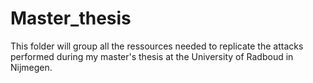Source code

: # Master_thesis

This folder will group all the ressources needed to replicate the attacks performed during my master's thesis at the University of Radboud in Nijmegen.
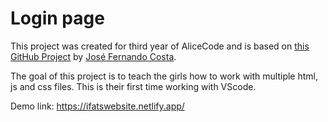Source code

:# Login page
This project was created for third year of AliceCode and is based on [this GitHub Project](https://github.com/Ze1598/medium-articles/tree/master/Create%20your%20first%20login%20page%20with%20HTML%20CSS%20and%20JavaScript) by [José Fernando Costa](https://github.com/Ze1598).

The goal of this project is to teach the girls how to work with multiple html, js and css files. This is their first time working with VScode.

Demo link: https://ifatswebsite.netlify.app/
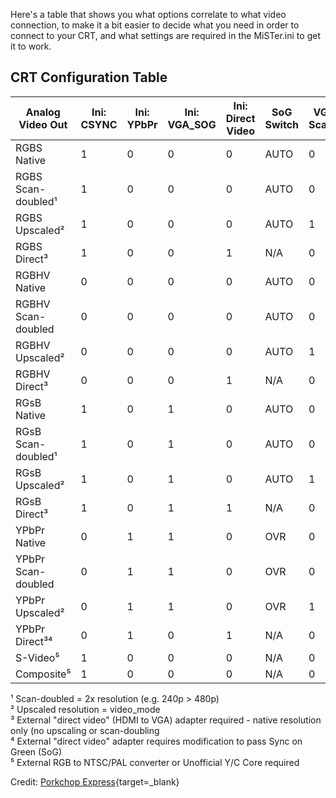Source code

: Here's a table that shows you what options correlate to what video connection, to make it a bit easier to decide what you need in order to connect to your CRT, and what settings are required in the MiSTer.ini to get it to work.

## CRT Configuration Table

|   Analog Video Out    | Ini: CSYNC | Ini: YPbPr | Ini: VGA_SOG | Ini: Direct Video | SoG Switch | VGA Scaler | Force Scandoubler |
| --------------------- | ---------- | ---------- | ------------ | ----------------- |----------- | ---------- | ----------------- |
| RGBS Native           |      1     |      0     |      0       |         0         |   AUTO     |      0     |          0        |
| RGBS Scan-doubled¹    |      1     |      0     |      0       |         0         |   AUTO     |      0     |          1        |
| RGBS Upscaled²        |      1     |      0     |      0       |         0         |   AUTO     |      1     |          0        |
| RGBS Direct³          |      1     |      0     |      0       |         1         |    N/A     |      0     |          0        |
| RGBHV Native          |      0     |      0     |      0       |         0         |   AUTO     |      0     |          0        |
| RGBHV Scan-doubled    |      0     |      0     |      0       |         0         |   AUTO     |      0     |          1        |
| RGBHV Upscaled²       |      0     |      0     |      0       |         0         |   AUTO     |      1     |          0        |
| RGBHV Direct³         |      0     |      0     |      0       |         1         |    N/A     |      0     |          0        |
| RGsB Native           |      1     |      0     |      1       |         0         |   AUTO     |      0     |          0        |
| RGsB Scan-doubled¹    |      1     |      0     |      1       |         0         |   AUTO     |      0     |          1        |
| RGsB Upscaled²        |      1     |      0     |      1       |         0         |   AUTO     |      1     |          0        |
| RGsB Direct³          |      1     |      0     |      1       |         1         |    N/A     |      0     |          0        |
| YPbPr Native          |      0     |      1     |      1       |         0         |    OVR     |      0     |          0        |
| YPbPr Scan-doubled    |      0     |      1     |      1       |         0         |    OVR     |      0     |          1        |
| YPbPr Upscaled²       |      0     |      1     |      1       |         0         |    OVR     |      1     |          0        |
| YPbPr Direct³⁴        |      0     |      1     |      0       |         1         |    N/A     |      0     |          0        |
| S-Video⁵              |      1     |      0     |      0       |         0         |    N/A     |      0     |          0        |
| Composite⁵            |      1     |      0     |      0       |         0         |    N/A     |      0     |          0        |

¹ Scan-doubled = 2x resolution (e.g. 240p > 480p)  
² Upscaled resolution = video_mode  
³ External "direct video" (HDMI to VGA) adapter required - native resolution only (no upscaling or scan-doubling  
⁴ External "direct video" adapter requires modification to pass Sync on Green (SoG)  
⁵ External RGB to NTSC/PAL converter or Unofficial Y/C Core required

Credit: [Porkchop Express](https://twitter.com/MisterAddons){target=_blank}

▸ Exercise requirements: Take the line that holds "on Green (SoG)" as the first line and the last line of the data as the final one. Retype everything between, both included, exactly.

▸ Exercise response:
⁴ External "direct video" adapter requires modification to pass Sync on Green (SoG)  
⁵ External RGB to NTSC/PAL converter or Unofficial Y/C Core required

Credit: [Porkchop Express](https://twitter.com/MisterAddons){target=_blank}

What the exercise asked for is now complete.